I have to say that I LOVE a good pasta dish. It has to be fancy though. You will not find commercial spaghetti sauce in my house. I will eat spaghetti to be polite if it is served to me. You will not find KD or noodles and sauce in my house either (except when my nieces and nephews were little and I would buy KD for them if they stayed over). I however love a good cheesy Alfredo sauce, a seafood fettuccine, jambalaya fettuccine and other fancy pasta dishes you'll find in restaurants. Sometimes I'll shake things up at a restaurant and order steak or ribs, but often it is pasta.
This fall I had intended to make a huge batch of butternut squash soup, which I really enjoy.
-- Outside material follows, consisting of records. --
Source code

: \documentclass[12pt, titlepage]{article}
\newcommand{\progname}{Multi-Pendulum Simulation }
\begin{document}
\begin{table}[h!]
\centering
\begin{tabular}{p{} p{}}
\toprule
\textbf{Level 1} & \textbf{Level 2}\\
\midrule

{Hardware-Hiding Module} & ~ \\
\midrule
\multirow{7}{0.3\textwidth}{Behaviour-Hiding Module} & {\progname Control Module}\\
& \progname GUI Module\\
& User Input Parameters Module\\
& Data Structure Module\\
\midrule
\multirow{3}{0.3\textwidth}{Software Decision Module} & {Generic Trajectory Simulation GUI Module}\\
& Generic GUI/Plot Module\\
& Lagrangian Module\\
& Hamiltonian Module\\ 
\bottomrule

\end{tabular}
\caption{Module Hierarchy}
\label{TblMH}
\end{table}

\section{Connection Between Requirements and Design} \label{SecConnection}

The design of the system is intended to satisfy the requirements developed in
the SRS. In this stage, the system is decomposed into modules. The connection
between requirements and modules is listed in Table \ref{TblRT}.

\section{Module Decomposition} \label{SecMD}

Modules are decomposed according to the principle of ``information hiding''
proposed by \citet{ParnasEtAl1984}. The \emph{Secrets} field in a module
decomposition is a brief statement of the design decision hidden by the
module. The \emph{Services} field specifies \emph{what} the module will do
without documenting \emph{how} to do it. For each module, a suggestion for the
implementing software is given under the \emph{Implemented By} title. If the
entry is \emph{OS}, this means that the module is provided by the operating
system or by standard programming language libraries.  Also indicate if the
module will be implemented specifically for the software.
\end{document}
I had already turned a 10 lb bag of carrots into ginger carrot soup, and then I turned the pumpkins I had decorated with into a curried pumpkin lentil soup. I just didn't think I needed more orange similarly flavoured soup. I had already bought the butternut squash however and I need to use some up.
I googled what I could do with butternut squash that's different from just roasting whole squash, or cubing it and roasting along with other winter vegetables, which I both love, but only so often. I came across this recipe for butternut squash and spinach lasagna: https://www.cookinglight.com/recipes/butternut-squash-and-spinach-lasagna?amp=true. It looked good and a healthy version of a nice pasta dish. I'm not a meatless dinner person though. I'm getting better about using other sources of protein. I chose to add two honey garlic sausage removed from their casing to the onion spinach mixture. (I think ground chicken would be really nice here as well and would be leaner but I don't have any). I also noticed that there isn't a lot of seasoning in the recipe so I added pepper, some hot pepper sauce and nutmeg to the yoghurt/egg mixture. I also used full fat versions for all the dairy products and mozzarella for the provolone and Gruyere. That said my regular ricotta cheese was only 0.8 percent butterfat, so very light to start with.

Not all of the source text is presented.